Tyler's accomplished so far what very few South Africans artists have - he's turned Jack Parow into a sustainable career, and his easy-going onstage persona makes it all look like a walk in the park.

What's your secret?
"Fucken work hard - like it is a 24/7 job. I might look chilled, but on the inside I'm fucken burning the midnight oil. It's hard, hard work - there's always something else that jumps up. I'm lucky to have a good team around me that helps me and supports me, but it's hard work. I think people are quick to give up or think they want to do a song and be big - they think that one hit wonder thing works - that doesn't happen. No-one ever just writes a song and goes huge, I promise you. 99% of the time there's a lot of work that went into them, into their career, before that happened," says Tyler.
So there is no secret, it's all just really hard work - if you're not prepared to put in the time, don't expect to shine. Tyler has been rapping since 1999, it look 10 long years for him to get noticed.
Even though he's flavour of the month for quite a few sponsors, he hasn't forgotten his roots. Tyler's planning an album for the end of the year - 'Jack Parow presents Cape Town' - on which he hopes to feature artists he used to rap with - artists from the Cape Flats scene including the likes of Garlic Brown aka Knoffel Bruin, Isaac Mutant, Kreem etc. Also in the possible pipeline are bloc parties with Redbull, hosted all around Cape Town.

What does the future hold for Zander Tyler?
"I just want to keep making music for a while longer, and then also this thing that I want to do for the end of the year, start also promoting good music as well, that I like, and hopefully be able to blow up other artists as well and kind of put myself behind them and maybe end up taking a backseat.

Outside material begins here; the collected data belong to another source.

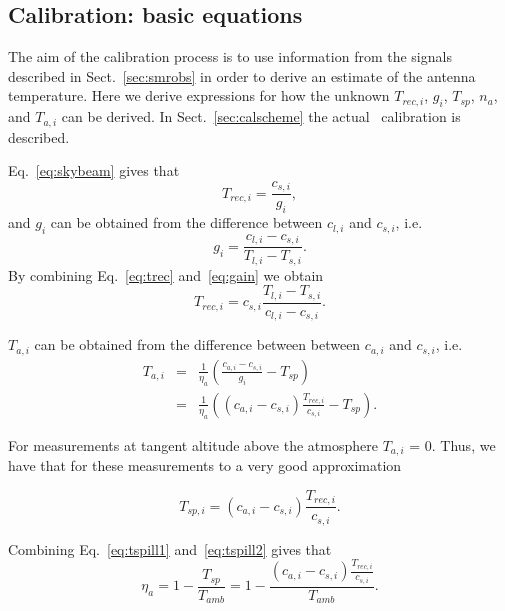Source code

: \subsection{Calibration: basic equations}
\label{sec:caleq}
The aim of the calibration process is to use  
information from the signals described in Sect.~\ref{sec:smrobs}
in order to derive an estimate of the antenna temperature.
Here we derive expressions for how the unknown \(T_{rec,i}\),
\(g_{i}\), \(T_{sp}\), \(n_{a}\), and \(T_{a,i}\) can be derived.
In Sect.~\ref{sec:calscheme} the actual \smr\ calibration is described. 

Eq.~\ref{eq:skybeam} gives that
\begin{equation}
\label{eq:trec}
T_{rec,i}=\frac{c_{s,i}}{g_{i}},
\end{equation}
and \(g_{i}\) can be obtained from the difference between \(c_{l,i}\) and
 \(c_{s,i}\), i.e.
\begin{equation}
\label{eq:gain}
g_{i}=\frac{c_{l,i}-c_{s,i}}{T_{l,i}-T_{s,i}}.
\end{equation}
By combining Eq.~\ref{eq:trec} and~\ref{eq:gain} we obtain
\begin{equation}
\label{eq:trec2}
T_{rec,i}=c_{s,i}\frac{{T_{l,i}-T_{s,i}}}{c_{l,i}-c_{s,i}}.
\end{equation}

\(T_{a,i}\) can be obtained from the difference between between
\(c_{a,i}\) and \(c_{s,i}\), i.e.
\begin{eqnarray}
\label{eq:ta}
T_{a,i} &=& \frac{1}{\eta_{a}}\left(\frac{c_{a,i}-c_{s,i}}{g_{i}} - T_{sp}\right) \nonumber\\
 &=& \frac{1}{\eta_{a}}\left( \left(c_{a,i} - c_{s,i}\right)\frac{T_{rec,i}}{c_{s,i}} -T_{sp} \right). 
\end{eqnarray}

For measurements at tangent altitude above the atmosphere
\(T_{a,i}\) = 0. Thus, we have that for these measurements
to a very good approximation

\begin{equation}
\label{eq:tspill2}
T_{sp,i}= \left(c_{a,i}-c_{s,i}\right)\frac{T_{rec,i}}{c_{s,i}}.
\end{equation}

Combining Eq.~\ref{eq:tspill1} and~\ref{eq:tspill2} gives that
\begin{equation}
\label{eq:eta}
\eta_{a}=1-\frac{T_{sp}}{T_{amb}}=1-\frac{\left(c_{a,i}-c_{s,i}\right)\frac{T_{rec,i}}{c_{s,i}}}{T_{amb}}.
\end{equation}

Maybe end up having more like a record label / producer kind of role which is the way I think I would like to go at the end of the day so I can still be involved in music, but I don't have to fucken be on a stage at 60 or 70 - it will be kak - I might die, or I will die," he laughs.
Zander Tyler was never in the music game for the fame or fortune, he truly loves rapping. I imagine even without the success, he'd still be somewhere writing rhymes. Two important lessons we can take from his career thus far are; be yourself - there's literally no-one else like you, use your uniqueness to your advantage; and work hard and stay committed - success in music is a long, hard road. Treat it like a marathon, not a 100-metre sprint.